In this video, building scientist Larry Janesky explains how crawl spaces work, why they cause so much energy waste and why fixing a dirt-floored, vented crawl space is one of the "Ideas Worth Sharing." 

Having a dirt floor exposed under your home is a bad idea. Dirt floors allow air and moisture to enter your home, so vents are added to allow this moisture to leave the crawl space. The problem is that the air in a house flows from the bottom to the top. The air leaks out of the top of the building, and leaks in from the bottom. This brings in cold air from the outside into the house during the winter.

Many homeowners try to keep the cold air out by insulating the floor above the crawl space with fiberglass batts. The insulation is not in an enclosed cavity where it can do any good. It is porous and it is open to the cold air. Moisture makes it sag and gravity pulls it to the ground, creating gaps for air to leak through. 

During the summer, the hot air enters the cool crawl space, and as that outside air cools, the relative humidity levels increase well above the 70% RH necessary for mold to grow; the 90% RH necessary for wood to rot and condensation forms all over ducts, framing and insulation. Insects and other pests love dark and damp places, and they move right in. 

This is not an isolated problem. Nearly all homes with dirt-floored, vented crawl spaces have mold, pests and higher heating and cooling costs. Humid air is harder to cool in the summer, and during the winter the cold air entering the house through the vents make the floors cold, and the entire house feels colder. As a result, the furnace works harder to keep the home comfortable. 

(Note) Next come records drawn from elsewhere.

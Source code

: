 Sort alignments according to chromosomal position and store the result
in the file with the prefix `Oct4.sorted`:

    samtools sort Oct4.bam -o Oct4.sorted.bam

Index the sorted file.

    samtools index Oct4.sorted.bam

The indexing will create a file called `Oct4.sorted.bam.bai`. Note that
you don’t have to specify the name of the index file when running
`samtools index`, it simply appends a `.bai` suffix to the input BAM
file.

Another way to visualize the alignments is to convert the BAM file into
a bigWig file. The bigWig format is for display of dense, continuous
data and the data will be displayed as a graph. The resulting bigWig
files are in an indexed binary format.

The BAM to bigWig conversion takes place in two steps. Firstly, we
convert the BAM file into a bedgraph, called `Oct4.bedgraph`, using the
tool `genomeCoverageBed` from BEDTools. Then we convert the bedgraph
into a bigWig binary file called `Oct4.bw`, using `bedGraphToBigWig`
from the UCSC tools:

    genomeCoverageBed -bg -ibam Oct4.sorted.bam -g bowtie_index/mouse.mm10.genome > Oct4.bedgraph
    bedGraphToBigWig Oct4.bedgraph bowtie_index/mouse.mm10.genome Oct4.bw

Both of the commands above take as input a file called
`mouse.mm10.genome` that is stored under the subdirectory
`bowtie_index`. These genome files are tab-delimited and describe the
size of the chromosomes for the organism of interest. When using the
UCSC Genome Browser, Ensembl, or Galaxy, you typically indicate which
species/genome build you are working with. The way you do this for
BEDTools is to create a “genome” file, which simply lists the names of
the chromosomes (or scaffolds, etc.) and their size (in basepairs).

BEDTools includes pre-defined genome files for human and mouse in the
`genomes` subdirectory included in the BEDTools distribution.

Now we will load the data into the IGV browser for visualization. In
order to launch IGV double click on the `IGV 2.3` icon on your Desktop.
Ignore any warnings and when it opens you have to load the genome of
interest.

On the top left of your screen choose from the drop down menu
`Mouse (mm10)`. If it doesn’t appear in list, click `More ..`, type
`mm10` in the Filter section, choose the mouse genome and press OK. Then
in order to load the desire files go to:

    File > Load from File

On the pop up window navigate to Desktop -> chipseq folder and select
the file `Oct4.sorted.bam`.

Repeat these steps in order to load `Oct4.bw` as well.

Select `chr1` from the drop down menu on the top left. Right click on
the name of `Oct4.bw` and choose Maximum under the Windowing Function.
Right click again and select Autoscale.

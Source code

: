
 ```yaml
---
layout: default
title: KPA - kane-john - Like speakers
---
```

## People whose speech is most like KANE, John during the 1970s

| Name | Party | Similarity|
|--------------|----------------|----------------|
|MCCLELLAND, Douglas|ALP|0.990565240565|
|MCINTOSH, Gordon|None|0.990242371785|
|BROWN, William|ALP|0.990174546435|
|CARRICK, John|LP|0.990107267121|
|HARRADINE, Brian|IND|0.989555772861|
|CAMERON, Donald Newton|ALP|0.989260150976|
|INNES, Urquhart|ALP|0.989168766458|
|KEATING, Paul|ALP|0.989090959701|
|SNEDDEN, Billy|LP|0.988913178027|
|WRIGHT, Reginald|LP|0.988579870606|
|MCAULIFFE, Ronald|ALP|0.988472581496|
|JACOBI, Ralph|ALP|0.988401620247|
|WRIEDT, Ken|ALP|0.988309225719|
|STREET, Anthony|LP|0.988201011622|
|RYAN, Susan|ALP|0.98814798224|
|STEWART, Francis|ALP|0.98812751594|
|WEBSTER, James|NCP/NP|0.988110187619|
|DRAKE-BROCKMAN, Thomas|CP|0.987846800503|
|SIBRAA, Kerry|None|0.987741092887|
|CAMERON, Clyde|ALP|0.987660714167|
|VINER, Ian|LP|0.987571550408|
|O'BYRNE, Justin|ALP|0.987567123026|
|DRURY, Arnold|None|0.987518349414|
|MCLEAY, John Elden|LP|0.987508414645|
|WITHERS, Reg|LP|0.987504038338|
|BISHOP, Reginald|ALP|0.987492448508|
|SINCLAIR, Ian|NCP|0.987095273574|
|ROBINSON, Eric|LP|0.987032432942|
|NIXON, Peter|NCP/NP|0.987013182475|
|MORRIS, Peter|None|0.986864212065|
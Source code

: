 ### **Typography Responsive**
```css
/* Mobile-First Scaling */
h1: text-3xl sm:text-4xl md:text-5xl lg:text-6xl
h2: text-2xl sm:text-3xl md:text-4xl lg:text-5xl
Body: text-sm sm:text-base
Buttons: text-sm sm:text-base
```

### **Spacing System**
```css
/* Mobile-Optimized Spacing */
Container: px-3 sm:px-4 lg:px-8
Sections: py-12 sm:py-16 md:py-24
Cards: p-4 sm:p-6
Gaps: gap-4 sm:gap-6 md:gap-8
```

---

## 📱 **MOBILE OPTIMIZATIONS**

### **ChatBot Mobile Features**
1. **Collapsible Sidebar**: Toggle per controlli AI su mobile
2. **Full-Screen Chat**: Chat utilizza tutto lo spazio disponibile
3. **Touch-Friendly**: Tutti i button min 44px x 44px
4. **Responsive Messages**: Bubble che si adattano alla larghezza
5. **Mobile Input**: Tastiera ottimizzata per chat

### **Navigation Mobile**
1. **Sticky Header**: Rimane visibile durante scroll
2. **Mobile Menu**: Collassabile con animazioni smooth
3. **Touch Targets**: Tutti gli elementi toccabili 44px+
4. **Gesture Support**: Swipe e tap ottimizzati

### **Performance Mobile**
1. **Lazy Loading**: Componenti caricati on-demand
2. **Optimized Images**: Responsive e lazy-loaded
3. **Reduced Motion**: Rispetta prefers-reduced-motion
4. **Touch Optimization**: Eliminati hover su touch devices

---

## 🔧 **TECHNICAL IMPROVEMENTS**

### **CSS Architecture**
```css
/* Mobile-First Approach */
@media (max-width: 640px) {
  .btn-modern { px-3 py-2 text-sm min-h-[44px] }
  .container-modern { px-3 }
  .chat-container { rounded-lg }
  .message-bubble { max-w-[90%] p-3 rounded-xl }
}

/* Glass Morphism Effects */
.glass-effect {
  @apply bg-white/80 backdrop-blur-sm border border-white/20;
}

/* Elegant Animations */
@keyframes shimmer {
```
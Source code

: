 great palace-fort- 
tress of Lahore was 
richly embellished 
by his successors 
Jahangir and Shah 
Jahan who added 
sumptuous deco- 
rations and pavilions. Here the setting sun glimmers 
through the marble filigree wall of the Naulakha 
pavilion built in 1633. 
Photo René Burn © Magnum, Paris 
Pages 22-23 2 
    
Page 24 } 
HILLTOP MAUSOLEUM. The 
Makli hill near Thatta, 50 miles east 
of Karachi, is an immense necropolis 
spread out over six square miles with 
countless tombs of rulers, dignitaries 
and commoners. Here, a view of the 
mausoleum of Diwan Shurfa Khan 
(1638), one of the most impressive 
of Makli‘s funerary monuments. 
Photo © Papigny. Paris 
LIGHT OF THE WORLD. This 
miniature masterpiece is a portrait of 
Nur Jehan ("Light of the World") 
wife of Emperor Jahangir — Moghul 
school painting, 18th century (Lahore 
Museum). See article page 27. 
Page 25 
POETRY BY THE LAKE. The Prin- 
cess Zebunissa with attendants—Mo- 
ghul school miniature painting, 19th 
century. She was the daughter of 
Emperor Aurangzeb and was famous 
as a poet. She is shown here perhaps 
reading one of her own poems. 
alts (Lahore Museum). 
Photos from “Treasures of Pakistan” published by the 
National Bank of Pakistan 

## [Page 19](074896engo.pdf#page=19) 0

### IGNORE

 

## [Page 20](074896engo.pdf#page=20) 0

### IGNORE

There's good news: this problem can be fixed! Over 75,000 crawl spaces were already fixed using something called the CleanSpace Crawl Space Encapsulation System. 
If fixing your crawl space can make the home cleaner, healthier and more energy efficient, why wouldn't everyone fix their crawl spaces right now? 

Most of the time, the cost of the repair is a big deterrent. Yet this video shows that fixing your crawl space is not only a good idea, it is an excellent investment that, on average, will pay for itself in about 8 years, in energy savings alone! 

In 8 years you will not only have all your money back, but you will have enjoyed a more comfortable and healthier home. And you will go on enjoying the comfort and savings for many years to come! 

If you don't fix it now, you will be overpaying for heating and cooling every month and in 8 years you would have spent the full amount that the repair would have cost while living in discomfort. 

In terms of environmental impact, over the course of 8 years, an encapsulated crawl space can help save 400,000 cubic feet of natural gas (or oil) and prevent 26 tons of carbon dioxide (CO2) from being released into the atmosphere from your home. 

If we can fix 50 homes in your neighborhood, each homeowner over the course of 25 years will save over 28,000 dollars and collectively burn 71 million less cubic feet of natural gas. If they were heated by oil, they will save 18,000 gallons each year or 450,000 gallons over 25 years. Within the same period, 5,100 tons less carbon dioxide would be released into the atmosphere. If every crawl space in the U.S. and Canada was fixed, these homeowners would save 27 billion dollars in energy costs each year, every year.

We all like to invest money wisely, save energy and live comfortably. When given the chance, we all like to help save natural resources and help the planet. Fixing your crawl space is a one-time investment that will help you accomplish all of these things -- and after 8 years, it is free!